Only the number is needed. Please count the lines below in which the word "salaires" occurs.

+++ SOURCE DATA +++

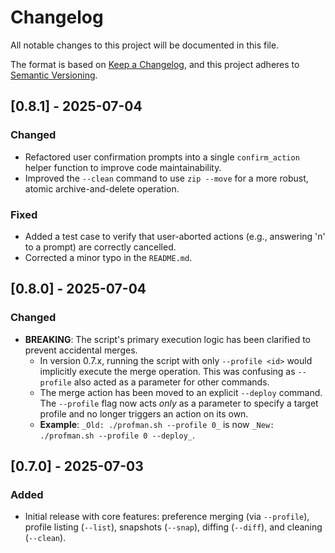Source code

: # Changelog

All notable changes to this project will be documented in this file.

The format is based on [Keep a Changelog](https://keepachangelog.com/en/1.0.0/),
and this project adheres to [Semantic Versioning](https://semver.org/spec/v2.0.0.html).

## [0.8.1] - 2025-07-04

### Changed
-   Refactored user confirmation prompts into a single `confirm_action` helper function to improve code maintainability.
-   Improved the `--clean` command to use `zip --move` for a more robust, atomic archive-and-delete operation.

### Fixed
-   Added a test case to verify that user-aborted actions (e.g., answering 'n' to a prompt) are correctly cancelled.
-   Corrected a minor typo in the `README.md`.

## [0.8.0] - 2025-07-04

### Changed

-   **BREAKING**: The script's primary execution logic has been clarified to prevent accidental merges.
    -   In version 0.7.x, running the script with only `--profile <id>` would implicitly execute the merge operation. This was confusing as `--profile` also acted as a parameter for other commands.
    -   The merge action has been moved to an explicit `--deploy` command. The `--profile` flag now acts *only* as a parameter to specify a target profile and no longer triggers an action on its own.
    -   **Example**: `_Old: ./profman.sh --profile 0_` is now `_New: ./profman.sh --profile 0 --deploy_`.

## [0.7.0] - 2025-07-03

### Added

-   Initial release with core features: preference merging (via `--profile`), profile listing (`--list`), snapshots (`--snap`), diffing (`--diff`), and cleaning (`--clean`).
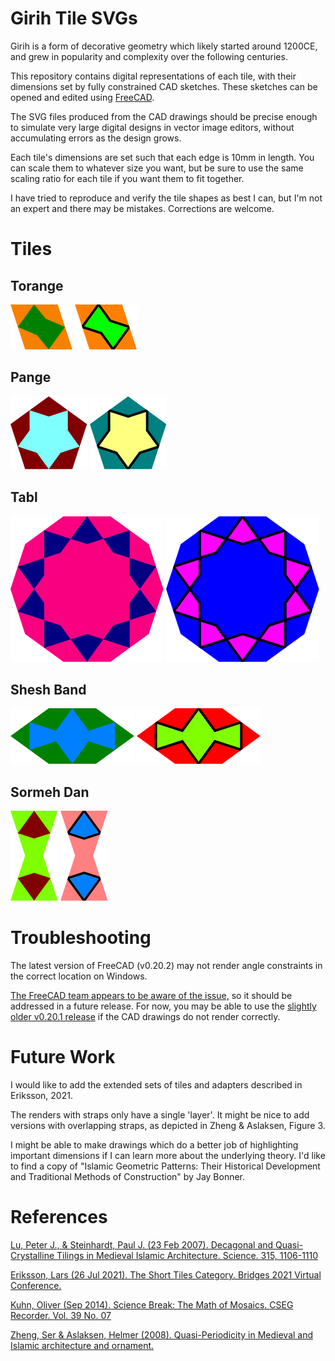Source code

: # Girih Tile SVGs

Girih is a form of decorative geometry which likely started around 1200CE, and grew in popularity and complexity over the following centuries.

This repository contains digital representations of each tile, with their dimensions set by fully constrained CAD sketches. These sketches can be opened and edited using [FreeCAD](https://www.freecad.org/).

The SVG files produced from the CAD drawings should be precise enough to simulate very large digital designs in vector image editors, without accumulating errors as the design grows.

Each tile's dimensions are set such that each edge is 10mm in length. You can scale them to whatever size you want, but be sure to use the same scaling ratio for each tile if you want them to fit together.

I have tried to reproduce and verify the tile shapes as best I can, but I'm not an expert and there may be mistakes. Corrections are welcome.

# Tiles

## Torange

![Torange](torange/torange.svg)
![Torange with straps](torange/torange_straps.svg)

## Pange

![Pange](pange/pange.svg)
![Pange with straps](pange/pange_straps.svg)

## Tabl

![Tabl](tabl/tabl.svg)
![Tabl with straps](tabl/tabl_straps.svg)

## Shesh Band

![Shesh Band](shesh_band/shesh_band.svg)
![Shesh Band with straps](shesh_band/shesh_band_straps.svg)

## Sormeh Dan

![Sormeh Dan](sormeh_dan/sormeh_dan.svg)
![Sormeh Dan with straps](sormeh_dan/sormeh_dan_straps.svg)

# Troubleshooting

The latest version of FreeCAD (v0.20.2) may not render angle constraints in the correct location on Windows.

[The FreeCAD team appears to be aware of the issue,](https://github.com/FreeCAD/FreeCAD/issues/8220) so it should be addressed in a future release. For now, you may be able to use the [slightly older v0.20.1 release](https://github.com/FreeCAD/FreeCAD/releases/tag/0.20.1) if the CAD drawings do not render correctly.

# Future Work

I would like to add the extended sets of tiles and adapters described in Eriksson, 2021.

The renders with straps only have a single 'layer'. It might be nice to add versions with overlapping straps, as depicted in Zheng & Aslaksen, Figure 3.

I might be able to make drawings which do a better job of highlighting important dimensions if I can learn more about the underlying theory. I'd like to find a copy of "Islamic Geometric Patterns: Their Historical Development and Traditional Methods of Construction" by Jay Bonner.

# References

[Lu, Peter J., & Steinhardt, Paul J. (23 Feb 2007). Decagonal and Quasi-Crystalline Tilings in Medieval Islamic Architecture. Science. 315, 1106-1110](https://doi.org/10.1126/science.1135491)

[Eriksson, Lars (26 Jul 2021). The Short Tiles Category. Bridges 2021 Virtual Conference.](https://www.researchgate.net/publication/353444031_The_Short_Tiles_Category)

[Kuhn, Oliver (Sep 2014). Science Break: The Math of Mosaics. CSEG Recorder. Vol. 39 No. 07](https://csegrecorder.com/columns/view/science-break-201409)

[Zheng, Ser & Aslaksen, Helmer (2008). Quasi-Periodicity in Medieval and Islamic architecture and ornament.](https://citeseerx.ist.psu.edu/document?repid=rep1&type=pdf&doi=5c7929544b6595d58bbc418fad849d9ee8f16e21)

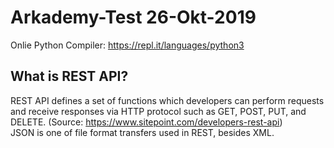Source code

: # Arkademy-Test 26-Okt-2019

Onlie Python Compiler: https://repl.it/languages/python3<br>

## What is REST API?
REST API defines a set of functions which developers can perform requests and receive responses via HTTP protocol such as GET, POST, PUT, and DELETE. (Source: https://www.sitepoint.com/developers-rest-api)<br>
JSON is one of file format transfers used in REST, besides XML.<br>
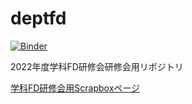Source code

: # deptfd

[![Binder](https://mybinder.org/badge_logo.svg)](https://mybinder.org/v2/gh/Sakamurray/deptfd/HEAD)

2022年度学科FD研修会研修会用リポジトリ

[学科FD研修会用Scrapboxページ](https://scrapbox.io/deptFd/%E6%A9%9F%E6%A2%B0%E3%82%B7%E3%82%B9%E3%83%86%E3%83%A0%E5%B7%A5%E5%AD%A6%E7%A7%91%E3%81%AB%E3%81%8A%E3%81%91%E3%82%8B%E6%83%85%E5%A0%B1%E7%92%B0%E5%A2%83%E6%95%99%E8%82%B2(5) )
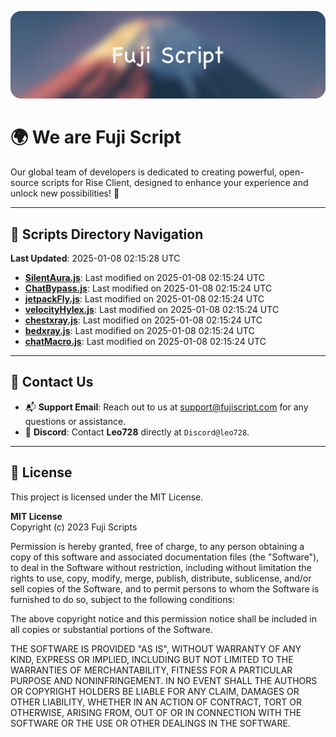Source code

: ![Banner](.github/b.webp)

# 🌍 **We are Fuji Script**

Our global team of developers is dedicated to creating powerful, open-source scripts for Rise Client, designed to enhance your experience and unlock new possibilities! 🌟

---
<!-- SCRIPTS_NAVIGATION_START -->
## 📂 **Scripts Directory Navigation**

**Last Updated**: 2025-01-08 02:15:28 UTC

- **[SilentAura.js](scripts/SilentAura.js)**: Last modified on 2025-01-08 02:15:24 UTC
- **[ChatBypass.js](scripts/ChatBypass.js)**: Last modified on 2025-01-08 02:15:24 UTC
- **[jetpackFly.js](scripts/jetpackFly.js)**: Last modified on 2025-01-08 02:15:24 UTC
- **[velocityHylex.js](scripts/velocityHylex.js)**: Last modified on 2025-01-08 02:15:24 UTC
- **[chestxray.js](scripts/chestxray.js)**: Last modified on 2025-01-08 02:15:24 UTC
- **[bedxray.js](scripts/bedxray.js)**: Last modified on 2025-01-08 02:15:24 UTC
- **[chatMacro.js](scripts/chatMacro.js)**: Last modified on 2025-01-08 02:15:24 UTC

<!-- SCRIPTS_NAVIGATION_END -->

---

## 💬 **Contact Us**  
- 📬 **Support Email**: Reach out to us at [support@fujiscript.com](mailto:support@fujiscript.com) for any questions or assistance.  
- 💬 **Discord**: Contact **Leo728** directly at `Discord@leo728`.

---

## 📜 **License**

This project is licensed under the MIT License.  

**MIT License**  
Copyright (c) 2023 Fuji Scripts  

Permission is hereby granted, free of charge, to any person obtaining a copy of this software and associated documentation files (the "Software"), to deal in the Software without restriction, including without limitation the rights to use, copy, modify, merge, publish, distribute, sublicense, and/or sell copies of the Software, and to permit persons to whom the Software is furnished to do so, subject to the following conditions:  

The above copyright notice and this permission notice shall be included in all copies or substantial portions of the Software.  

THE SOFTWARE IS PROVIDED "AS IS", WITHOUT WARRANTY OF ANY KIND, EXPRESS OR IMPLIED, INCLUDING BUT NOT LIMITED TO THE WARRANTIES OF MERCHANTABILITY, FITNESS FOR A PARTICULAR PURPOSE AND NONINFRINGEMENT. IN NO EVENT SHALL THE AUTHORS OR COPYRIGHT HOLDERS BE LIABLE FOR ANY CLAIM, DAMAGES OR OTHER LIABILITY, WHETHER IN AN ACTION OF CONTRACT, TORT OR OTHERWISE, ARISING FROM, OUT OF OR IN CONNECTION WITH THE SOFTWARE OR THE USE OR OTHER DEALINGS IN THE SOFTWARE.  
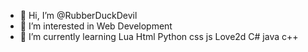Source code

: - 👋 Hi, I’m @RubberDuckDevil
- 👀 I’m interested in Web Development
- 🌱 I’m currently learning Lua Html Python css js Love2d C# java c++ 
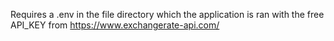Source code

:Requires a .env in the file directory which the application is ran with the free API_KEY from https://www.exchangerate-api.com/
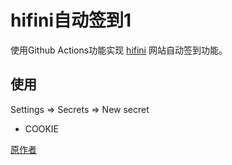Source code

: # hifini自动签到1
使用Github Actions功能实现 [hifini](https://www.hifini.com/) 网站自动签到功能。

## 使用
Settings => Secrets => New secret
* COOKIE


[原作者](https://github.com/AlanLang/hifini-auto-sign-in)

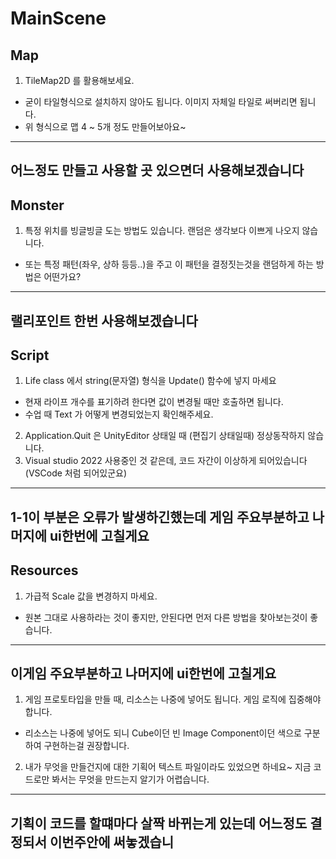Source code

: # MainScene
## Map
1. TileMap2D 를 활용해보세요.
- 굳이 타일형식으로 설치하지 않아도 됩니다. 이미지 자체일 타일로 써버리면 됩니다.
- 위 형식으로 맵 4 ~ 5개 정도 만들어보아요~       
-------------------------------------------------------------------
어느정도 만들고 사용할 곳 있으면더 사용해보겠습니다
--------------------------------------------------------------------
## Monster
1. 특정 위치를 빙글빙글 도는 방법도 있습니다. 랜덤은 생각보다 이쁘게 나오지 않습니다.
- 또는 특정 패턴(좌우, 상하 등등..)을 주고 이 패턴을 결정짓는것을 랜덤하게 하는 방법은 어떤가요?
-----------------------------------------------------------------------
랠리포인트 한번 사용해보겠습니다
 ----------------------------------------------------------------------
## Script
1. Life class 에서 string(문자열) 형식을 Update() 함수에 넣지 마세요
- 현재 라이프 개수를 표기하려 한다면 값이 변경될 때만 호출하면 됩니다.
- 수업 때 Text 가 어떻게 변경되었는지 확인해주세요.
2. Application.Quit 은 UnityEditor 상태일 때 (편집기 상태일때) 정상동작하지 않습니다.
3. Visual studio 2022 사용중인 것 같은데, 코드 자간이 이상하게 되어있습니다 (VSCode 처럼 되어있군요)
------------------------------------------------------------------------
1-1이 부분은 오류가 발생하긴했는데 게임 주요부분하고 나머지에 ui한번에 고칠게요
--------------------------------------------------------------------------
## Resources
1. 가급적 Scale 값을 변경하지 마세요.
- 원본 그대로 사용하라는 것이 좋지만, 안된다면 먼저 다른 방법을 찾아보는것이 좋습니다.
----------------------------------------------------------------------
이게임 주요부분하고 나머지에 ui한번에 고칠게요
----------------------------------------------------------------------
1. 게임 프로토타입을 만들 때, 리소스는 나중에 넣어도 됩니다. 게임 로직에 집중해야합니다.
- 리소스는 나중에 넣어도 되니 Cube이던 빈 Image Component이던 색으로 구분하여 구현하는걸 권장합니다.
2. 내가 무엇을 만들건지에 대한 기획어 텍스트 파일이라도 있었으면 하네요~ 지금 코드로만 봐서는 무엇을 만드는지 알기가 어렵습니다.
----------------------------------------------------------------------------
기획이 코드를 할떄마다 살짝 바뀌는게 있는데 어느정도 결정되서 이번주안에 써놓겠습니
-----------------------------------------------------------------------------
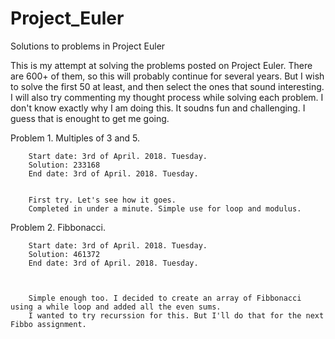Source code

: # Project_Euler
Solutions to problems in Project Euler

This is my attempt at solving the problems posted on Project Euler. There are 600+ of them, so this will probably continue for several years. But I wish to solve the first 50 at least, and then select the ones that sound interesting. I will also try commenting my thought process while solving each problem. I don't know exactly why I am doing this. It soudns fun and challenging. I guess that is enought to get me going.

Problem 1. Multiples of 3 and 5.

        Start date: 3rd of April. 2018. Tuesday.
        Solution: 233168
        End date: 3rd of April. 2018. Tuesday.


        First try. Let's see how it goes.
        Completed in under a minute. Simple use for loop and modulus.


Problem 2. Fibbonacci.

		Start date: 3rd of April. 2018. Tuesday.
		Solution: 461372
		End date: 3rd of April. 2018. Tuesday.



		Simple enough too. I decided to create an array of Fibbonacci using a while loop and added all the even sums.
		I wanted to try recurssion for this. But I'll do that for the next Fibbo assignment.
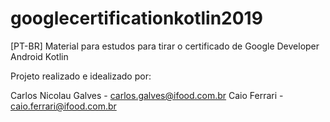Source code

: # googlecertificationkotlin2019
[PT-BR] Material para estudos para tirar o certificado de Google Developer Android Kotlin

Projeto realizado e idealizado por:

Carlos Nicolau Galves - carlos.galves@ifood.com.br
Caio Ferrari - caio.ferrari@ifood.com.br


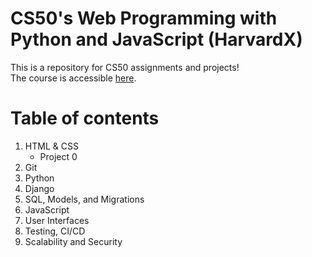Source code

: # CS50's Web Programming with Python and JavaScript (HarvardX)
This is a repository for CS50 assignments and projects!\
The course is accessible [here](https://learning.edx.org/course/course-v1:HarvardX+CS50W+Web/home). 

# Table of contents
1. HTML & CSS
   * Project 0
2. Git
3. Python
4. Django
5. SQL, Models, and Migrations
6. JavaScript
7. User Interfaces
8. Testing, CI/CD
9. Scalability and Security
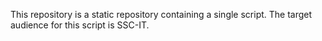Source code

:This repository is a static repository containing a single script. The target audience for this script is SSC-IT.
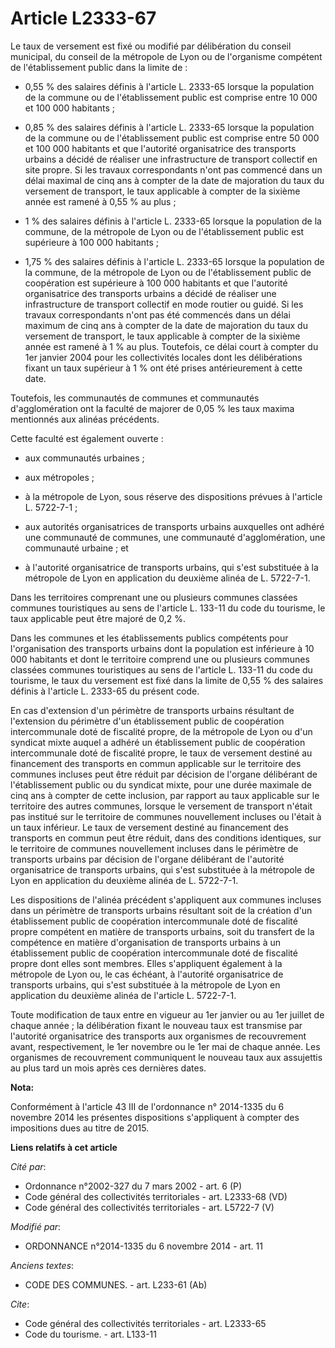 # Article L2333-67

Le taux de versement est fixé ou modifié par délibération du conseil municipal, du conseil de la métropole de Lyon ou de
l'organisme compétent de l'établissement public dans la limite de :

- 0,55 % des salaires définis à l'article L. 2333-65 lorsque la population de la commune ou de l'établissement public est
comprise entre 10 000 et 100 000 habitants ;

- 0,85 % des salaires définis à l'article L. 2333-65 lorsque la population de la commune ou de l'établissement public est
comprise entre 50 000 et 100 000 habitants et que l'autorité organisatrice des transports urbains a décidé de réaliser une
infrastructure de transport collectif en site propre. Si les travaux correspondants n'ont pas commencé dans un délai maximal
de cinq ans à compter de la date de majoration du taux du versement de transport, le taux applicable à compter de la sixième
année est ramené à 0,55 % au plus ;

- 1 % des salaires définis à l'article L. 2333-65 lorsque la population de la commune, de la métropole de Lyon ou de
l'établissement public est supérieure à 100 000 habitants ;

- 1,75 % des salaires définis à l'article L. 2333-65 lorsque la population de la commune, de la métropole de Lyon ou de
l'établissement public de coopération est supérieure à 100 000 habitants et que l'autorité organisatrice des transports
urbains a décidé de réaliser une infrastructure de transport collectif en mode routier ou guidé. Si les travaux
correspondants n'ont pas été commencés dans un délai maximum de cinq ans à compter de la date de majoration du taux du
versement de transport, le taux applicable à compter de la sixième année est ramené à 1 % au plus. Toutefois, ce délai court
à compter du 1er janvier 2004 pour les collectivités locales dont les délibérations fixant un taux supérieur à 1 % ont été
prises antérieurement à cette date. 

Toutefois, les communautés de communes et communautés d'agglomération ont la faculté de majorer de 0,05 % les taux maxima
mentionnés aux alinéas précédents. 

Cette faculté est également ouverte :

- aux communautés urbaines ;

- aux métropoles ;

- à la métropole de Lyon, sous réserve des dispositions prévues à l'article L. 5722-7-1 ;

- aux autorités organisatrices de transports urbains auxquelles ont adhéré une communauté de communes, une communauté
d'agglomération, une communauté urbaine ; et

- à l'autorité organisatrice de transports urbains, qui s'est substituée à la métropole de Lyon en application du deuxième
alinéa de L. 5722-7-1.

Dans les territoires comprenant une ou plusieurs communes classées communes touristiques au sens de l'article L. 133-11 du
code du tourisme, le taux applicable peut être majoré de 0,2 %.

Dans les communes et les établissements publics compétents pour l'organisation des transports urbains dont la population est
inférieure à 10 000 habitants et dont le territoire comprend une ou plusieurs communes classées communes touristiques au sens
de l'article L. 133-11 du code du tourisme, le taux du versement est fixé dans la limite de 0,55 % des salaires définis à
l'article L. 2333-65 du présent code. 

En cas d'extension d'un périmètre de transports urbains résultant de l'extension du périmètre d'un établissement public de
coopération intercommunale doté de fiscalité propre, de la métropole de Lyon ou d'un syndicat mixte auquel a adhéré un
établissement public de coopération intercommunale doté de fiscalité propre, le taux de versement destiné au financement des
transports en commun applicable sur le territoire des communes incluses peut être réduit par décision de l'organe délibérant
de l'établissement public ou du syndicat mixte, pour une durée maximale de cinq ans à compter de cette inclusion, par rapport
au taux applicable sur le territoire des autres communes, lorsque le versement de transport n'était pas institué sur le
territoire de communes nouvellement incluses ou l'était à un taux inférieur. Le taux de versement destiné au financement des
transports en commun peut être réduit, dans des conditions identiques, sur le territoire de communes nouvellement incluses
dans le périmètre de transports urbains par décision de l'organe délibérant de l'autorité organisatrice de transports
urbains, qui s'est substituée à la métropole de Lyon en application du deuxième alinéa de L. 5722-7-1. 

Les dispositions de l'alinéa précédent s'appliquent aux communes incluses dans un périmètre de transports urbains résultant
soit de la création d'un établissement public de coopération intercommunale doté de fiscalité propre compétent en matière de
transports urbains, soit du transfert de la compétence en matière d'organisation de transports urbains à un établissement
public de coopération intercommunale doté de fiscalité propre dont elles sont membres. Elles s'appliquent également à la
métropole de Lyon ou, le cas échéant, à l'autorité organisatrice de transports urbains, qui s'est substituée à la métropole
de Lyon en application du deuxième alinéa de l'article L. 5722-7-1. 

Toute modification de taux entre en vigueur au 1er janvier ou au 1er juillet de chaque année ; la délibération fixant le
nouveau taux est transmise par l'autorité organisatrice des transports aux organismes de recouvrement avant, respectivement,
le 1er novembre ou le 1er mai de chaque année. Les organismes de recouvrement communiquent le nouveau taux aux assujettis au
plus tard un mois après ces dernières dates.

**Nota:**

Conformément à l'article 43 III de l'ordonnance n° 2014-1335 du 6 novembre 2014 les présentes dispositions s'appliquent à
compter des impositions dues au titre de 2015.

**Liens relatifs à cet article**

_Cité par_:

  - Ordonnance n°2002-327 du 7 mars 2002 - art. 6 (P)
  - Code général des collectivités territoriales - art. L2333-68 (VD)
  - Code général des collectivités territoriales - art. L5722-7 (V)

_Modifié par_:

  - ORDONNANCE n°2014-1335 du 6 novembre 2014 - art. 11

_Anciens textes_:

  - CODE DES COMMUNES. - art. L233-61 (Ab)

_Cite_:

  - Code général des collectivités territoriales - art. L2333-65
  - Code du tourisme. - art. L133-11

+++

-- OUTPUT OF THE TASK --
5